Clipping is distortion in the signal from the amplifier to the speaker that is caused when one or more of the waveforms that represent the many instruments and voices in a music signal are driven at levels to the speakers beyond maximum amplifier levels. Generally speaking, the amplifier gain is not properly set or the volume is too high.
The most common, and avoidable, form of amplifier clipping occurs when an audio amplifier is driven beyond its ability to generate sufficient voltage or current to reproduce the original signal to your speakers. The generated up and down voltage swing is limited at some maximum values in either direction and the resulting sound reaching the speakers is distorted.
Electric guitar players may overdrive guitar amplifiers intentionally to get a different sound, but clipping from your music amplifier changes the original material into something that just doesn’t sound good.
Short-term clipping is a result of insufficient peak power available. Some instruments and sounds take more energy to reproduce than others, they create a more dynamic waveform if viewed on an oscilloscope. Additionally, the volume at which an instrument is played relative to the other sound volumes in the passage can add to the energy requirement.
A cymbal crash is a good example of a dynamic sound wave. Its voltage waveform may rise well above the rest of the music’s waveform voltage peaks. If your amplifier has the peak power available, it will reproduce this cymbal sound accurately. If the amplifier peak power maxes out below the signal’s max voltage, then clipping results. Or, if the peak power is not generated fast enough, the signal may be distorted or clipped as well.

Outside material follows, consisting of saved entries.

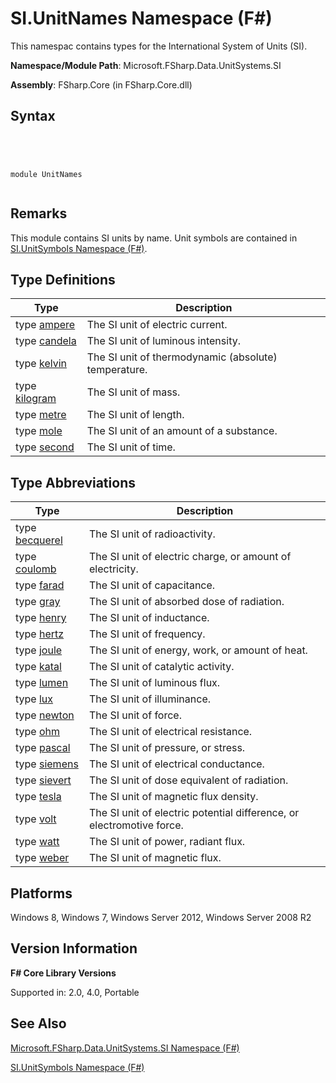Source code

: # SI.UnitNames Namespace (F#)

This namespac contains types for the International System of Units (SI).

**Namespace/Module Path**: Microsoft.FSharp.Data.UnitSystems.SI

**Assembly**: FSharp.Core (in FSharp.Core.dll)


## Syntax



```




module UnitNames


```





## Remarks
This module contains SI units by name. Unit symbols are contained in [SI.UnitSymbols Namespace &#40;F&#35;&#41;](SI.UnitSymbols-Namespace-%5BFSharp%5D.md).


## Type Definitions


|Type|Description|
|----|-----------|
|type [ampere](http://msdn.microsoft.com/en-us/library/831db12b-b3a0-4faa-8378-458e685c5b5c)|The SI unit of electric current.|
|type [candela](http://msdn.microsoft.com/en-us/library/2202fa6a-766f-4942-9036-74e3026938d6)|The SI unit of luminous intensity.|
|type [kelvin](http://msdn.microsoft.com/en-us/library/3817bf1a-b7a2-4006-bc0c-025d678e6b2c)|The SI unit of thermodynamic (absolute) temperature.|
|type [kilogram](http://msdn.microsoft.com/en-us/library/cedabb88-38e8-483a-8322-98f035d282a5)|The SI unit of mass.|
|type [metre](http://msdn.microsoft.com/en-us/library/1d6c9197-2bda-49fb-b3c2-2f27af3ef010)|The SI unit of length.|
|type [mole](http://msdn.microsoft.com/en-us/library/e00829bd-cdda-4f54-9c8a-18cb067ba9dd)|The SI unit of an amount of a substance.|
|type [second](http://msdn.microsoft.com/en-us/library/b6ceda81-7b8f-4842-bef0-a4269b44c536)|The SI unit of time.|

## Type Abbreviations


|Type|Description|
|----|-----------|
|type [becquerel](http://msdn.microsoft.com/en-us/library/f6e0b4d8-f28a-46df-a772-93ed0a6ac888)|The SI unit of radioactivity.|
|type [coulomb](http://msdn.microsoft.com/en-us/library/2460fe78-24c9-4054-ae76-b96b04e33ba2)|The SI unit of electric charge, or amount of electricity.|
|type [farad](http://msdn.microsoft.com/en-us/library/9e7869d7-7669-4ed1-999d-c1b58695c5dd)|The SI unit of capacitance.|
|type [gray](http://msdn.microsoft.com/en-us/library/f25d1878-3275-4ab6-8ac8-f65bf36c7975)|The SI unit of absorbed dose of radiation.|
|type [henry](http://msdn.microsoft.com/en-us/library/f3a65b1a-6949-4ae7-bdf5-fded7558dcf6)|The SI unit of inductance.|
|type [hertz](http://msdn.microsoft.com/en-us/library/59fa8c8e-1800-4663-9d17-34eb2af7311b)|The SI unit of frequency.|
|type [joule](http://msdn.microsoft.com/en-us/library/1a12eb97-2c0d-490d-a8f7-f2e19bbf2e3c)|The SI unit of energy, work, or amount of heat.|
|type [katal](http://msdn.microsoft.com/en-us/library/aa461c01-c642-4143-82df-e21fcd7305ab)|The SI unit of catalytic activity.|
|type [lumen](http://msdn.microsoft.com/en-us/library/0a63fc1b-d3f1-4edf-95fb-9ddbd63f0fa0)|The SI unit of luminous flux.|
|type [lux](http://msdn.microsoft.com/en-us/library/74224def-1eea-4f1f-8f8b-6a1d5aa45035)|The SI unit of illuminance.|
|type [newton](http://msdn.microsoft.com/en-us/library/f8c0f1b5-58b3-4c7c-904e-26862dc1292f)|The SI unit of force.|
|type [ohm](http://msdn.microsoft.com/en-us/library/d24ad21f-5ad3-4f80-9392-a6b48548561d)|The SI unit of electrical resistance.|
|type [pascal](http://msdn.microsoft.com/en-us/library/3ebe2f0c-cba3-4d61-ae7e-c2c3063fc9b2)|The SI unit of pressure, or stress.|
|type [siemens](http://msdn.microsoft.com/en-us/library/a0ec9042-2dee-4de3-b83c-bf14e69648b1)|The SI unit of electrical conductance.|
|type [sievert](http://msdn.microsoft.com/en-us/library/4a8ae081-c0b9-4d43-a4bf-f68141a427e7)|The SI unit of dose equivalent of radiation.|
|type [tesla](http://msdn.microsoft.com/en-us/library/f8feb14a-b488-439c-b565-7f2e46e645df)|The SI unit of magnetic flux density.|
|type [volt](http://msdn.microsoft.com/en-us/library/8bd87a74-e517-43c6-814c-cc4c65c46db0)|The SI unit of electric potential difference, or electromotive force.|
|type [watt](http://msdn.microsoft.com/en-us/library/d94da070-cea6-445c-9e24-77a41f367946)|The SI unit of power, radiant flux.|
|type [weber](http://msdn.microsoft.com/en-us/library/cb830369-f0d0-459b-8a7c-297151bdba96)|The SI unit of magnetic flux.|

## Platforms
Windows 8, Windows 7, Windows Server 2012, Windows Server 2008 R2


## Version Information
**F# Core Library Versions**

Supported in: 2.0, 4.0, Portable




## See Also
[Microsoft.FSharp.Data.UnitSystems.SI Namespace &#40;F&#35;&#41;](Microsoft.FSharp.Data.UnitSystems.SI-Namespace-%5BFSharp%5D.md)

[SI.UnitSymbols Namespace &#40;F&#35;&#41;](SI.UnitSymbols-Namespace-%5BFSharp%5D.md)

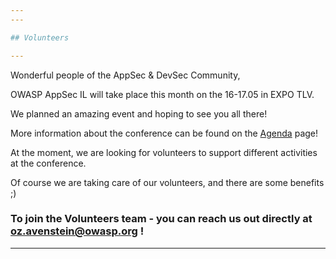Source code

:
 ```yaml
---
---

## Volunteers

---
```


Wonderful people of the AppSec & DevSec Community,

OWASP AppSec IL will take place this month on the 16-17.05 in EXPO TLV.

We planned an amazing event and hoping to see you all there!

More information about the conference can be found on the [Agenda](Agenda) page!

At the moment, we are looking for volunteers to support different activities at the conference.

Of course we are taking care of our volunteers, and there are some benefits ;)

### To join the Volunteers team - you can reach us out directly at oz.avenstein@owasp.org !














---
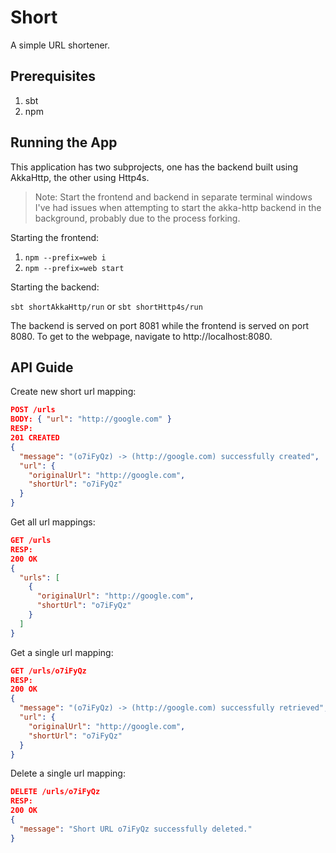 # Short

A simple URL shortener.

## Prerequisites

1. sbt
2. npm

## Running the App

This application has two subprojects, one has the backend built using
AkkaHttp, the other using Http4s.

> Note: Start the frontend and backend in separate terminal windows
> I've had issues when attempting to start the akka-http backend
> in the background, probably due to the process forking.

Starting the frontend:

1. `npm --prefix=web i`
2. `npm --prefix=web start`

Starting the backend:

`sbt shortAkkaHttp/run` or `sbt shortHttp4s/run`

The backend is served on port 8081 while the frontend is served
on port 8080. To get to the webpage, navigate to http://localhost:8080.

## API Guide

Create new short url mapping:
```json
POST /urls
BODY: { "url": "http://google.com" }
RESP:
201 CREATED
{
  "message": "(o7iFyQz) -> (http://google.com) successfully created",
  "url": {
    "originalUrl": "http://google.com",
    "shortUrl": "o7iFyQz"
  }
}
```

Get all url mappings:
```json
GET /urls
RESP:
200 OK
{
  "urls": [
    {
      "originalUrl": "http://google.com",
      "shortUrl": "o7iFyQz"
    }
  ]
}
```

Get a single url mapping:
```json
GET /urls/o7iFyQz
RESP:
200 OK
{
  "message": "(o7iFyQz) -> (http://google.com) successfully retrieved",
  "url": {
    "originalUrl": "http://google.com",
    "shortUrl": "o7iFyQz"
  }
}
```

Delete a single url mapping:
```json
DELETE /urls/o7iFyQz
RESP:
200 OK
{
  "message": "Short URL o7iFyQz successfully deleted."
}
```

Long term clipping is a result of inadequate RMS or continuous power available for the volume setting. This condition may result due to an inadequate power match between the amplifier and the speakers and desired volume levels.
Long-term clipping can result from extended amplifier play over several hours as well. Inadequate cooling in the amplifier may further limit the power available. Subwoofers can overheat if not chosen properly, clipping the sound in a similar distorted manner when they fail to completely follow the original waveform even if the amplifier signal is accurate. Be aware that additional energy is pushed through the speakers in this condition that generates more heat than correctly formed signals. Because of this problem, clipping may damage speakers due to overheating.
The solution to short and long term amplifier clipping due to insufficient power available to reach the desired volume level is to choose speakers that can reproduce the volumes desired (SPL) and then match the amplifier power needed to drive this speaker system. The amp should have sufficient excess power to reproduce short-term peak voltage spikes as well as providing the continuous power needed to avoid nearing its maximum RMS power rating. Higher quality amplifiers are built to provide peak power extremely fast to ensure accurate playback.
If you are experiencing clipping distortion with your current amp, you may need to buy a larger power amplifier or live with lower volume levels. But be sure the amplifier gain is properly adjusted before rushing to buy another amp. Proper gain setting is important to avoid clipping.
By properly selecting a system designed to work together with ample power to reproduce music at your desired listening volume without clipping, you ensure the cymbals and all other instruments are reproduced faithfully to the original production with a minimum of distortion and sound pleasing to the ear.